Beertsen W, Piscaer M, Van Winkelhoff A J, Everts V
Department of Periodontology, Academic Center for Dentistry Amsterdam, The Netherlands.
J Clin Periodontol. 2001 Nov;28(11):1067-73. doi: 10.1034/j.1600-051x.2001.281112.x.
BACKGROUND AND DESCRIPTION OF CASE: The etiology and pathogenesis of generalized cervical root resorptions is not well understood. In the present report, a case of severe cervical root resorption involving 24 anterior and posterior teeth is presented. The lesions developed within a period of 2 years after the patient had changed to an acid-enriched diet. They extended far into the coronal dentin and were associated with gingival inflammation and crestal bone resorption. However, no generalized clinical attachment loss had occurred. Culturing of subgingival plaque revealed the presence of several putative periodontal pathogens among which Actinobacillus actinomycetemcomitans and Porphyromonas gingivalis. Treatment consisted of mechanical debridement supported by systemic antibiotics (amoxycillin plus metronidazole) and dietary advice.
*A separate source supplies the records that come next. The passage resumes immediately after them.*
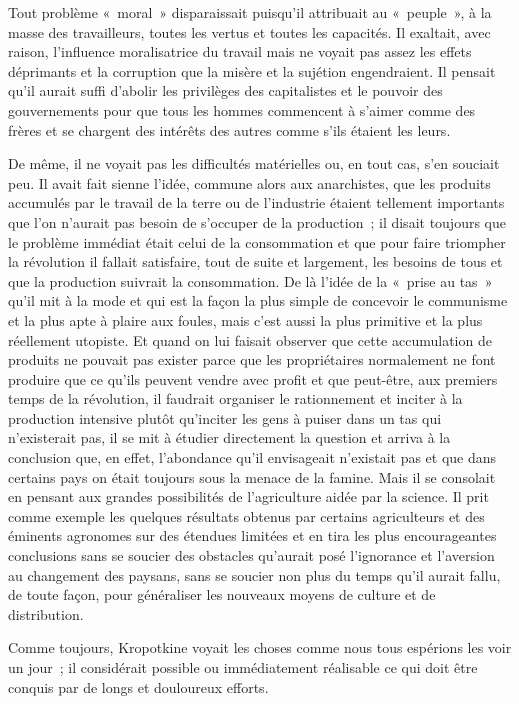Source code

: \documentclass[french,twoside]{book} %
\begin{document}
Tout problème « moral » disparaissait puisqu’il attribuait au « peuple », à la masse des travailleurs, toutes les vertus et toutes les capacités. Il exaltait, avec raison, l’influence moralisatrice du travail mais ne voyait pas assez les effets déprimants et la corruption que la misère et la sujétion engendraient. Il pensait qu’il aurait suffi d’abolir les privilèges des capitalistes et le pouvoir des gouvernements pour que tous les hommes commencent à s’aimer comme des frères et se chargent des intérêts des autres comme s’ils étaient les leurs.\par
De même, il ne voyait pas les difficultés matérielles ou, en tout cas, s’en souciait peu. Il avait fait sienne l’idée, commune alors aux anarchistes, que les produits accumulés par le travail de la terre ou de l’industrie étaient tellement importants que l’on n’aurait pas besoin de s’occuper de la production ; il disait toujours que le problème immédiat était celui de la consommation et que pour faire triompher la révolution il fallait satisfaire, tout de suite et largement, les besoins de tous et que la production suivrait la consommation. De là l’idée de la « prise au tas » qu’il mit à la mode et qui est la façon la plus simple de concevoir le communisme et la plus apte à plaire aux foules, mais c’est aussi la plus primitive et la plus réellement utopiste. Et quand on lui faisait observer que cette accumulation de produits ne pouvait pas exister parce que les propriétaires normalement ne font produire que ce qu’ils peuvent vendre avec profit et que peut-être, aux premiers temps de la révolution, il faudrait organiser le rationnement et inciter à la production intensive plutôt qu’inciter les gens à puiser dans un tas qui n’existerait pas, il se mit à étudier directement la question et arriva à la conclusion que, en effet, l’abondance qu’il envisageait n’existait pas et que dans certains pays on était toujours sous la menace de la famine. Mais il se consolait en pensant aux grandes possibilités de l’agriculture aidée par la science. Il prit comme exemple les quelques résultats obtenus par certains agriculteurs et des éminents agronomes sur des étendues limitées et en tira les plus encourageantes conclusions sans se soucier des obstacles qu’aurait posé l’ignorance et l’aversion au changement des paysans, sans se soucier non plus du temps qu’il aurait fallu, de toute façon, pour généraliser les nouveaux moyens de culture et de distribution.\par
Comme toujours, Kropotkine voyait les choses comme nous tous espérions les voir un jour ; il considérait possible ou immédiatement réalisable ce qui doit être conquis par de longs et douloureux efforts.\par
\end{document}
Within 1 year after the onset of treatment, all resorptive lesions had repaired by ingrowth of a radio-opaque mineralized tissue. The crestal areas showed radiological evidence of bone repair. 3 years after the onset of therapy, one premolar was extracted and examined histologically. It appeared that irregularly-shaped masses of woven bone-like tissue had invaded into the domain of the resorbed coronal dentin and were bordered by thin layers of acellular cementum.
It is concluded that, in this patient, the cervical resorptions were likely the result of an osteoclastic response extending into the roots because the root-protective role of the junctional epithelium did not develop. We hypothesize that this was due to the combined effects of a periodontopathogenic microflora and a dietary confounding factor.
病例背景与描述:广泛性牙根吸收的病因和发病机制尚未完全明确。在本报告中,呈现了一例涉及24颗前后牙的严重牙根吸收病例。这些病变在患者改为高酸饮食后2年内出现。病变深入牙冠部牙本质,并伴有牙龈炎症和牙槽嵴骨吸收。然而,未发生广泛性临床附着丧失。龈下菌斑培养显示存在多种假定的牙周病原体,其中包括伴放线放线杆菌和牙龈卟啉单胞菌。治疗包括机械清创,并辅以全身抗生素(阿莫西林加甲硝唑)和饮食建议。
治疗开始后1年内,所有吸收性病变均通过不透射线的矿化组织向内生长而修复。牙槽嵴区域显示出骨修复的影像学证据。治疗开始3年后,拔除一颗前磨牙并进行组织学检查。结果显示,不规则形状的编织骨样组织团块侵入到吸收的牙冠部牙本质区域,并由薄层无细胞牙骨质包绕。
得出结论,在该患者中,牙根吸收可能是破骨细胞反应延伸至牙根的结果,因为结合上皮的牙根保护作用未发育。我们推测这是由于牙周病原微生物群和饮食混杂因素的综合作用所致。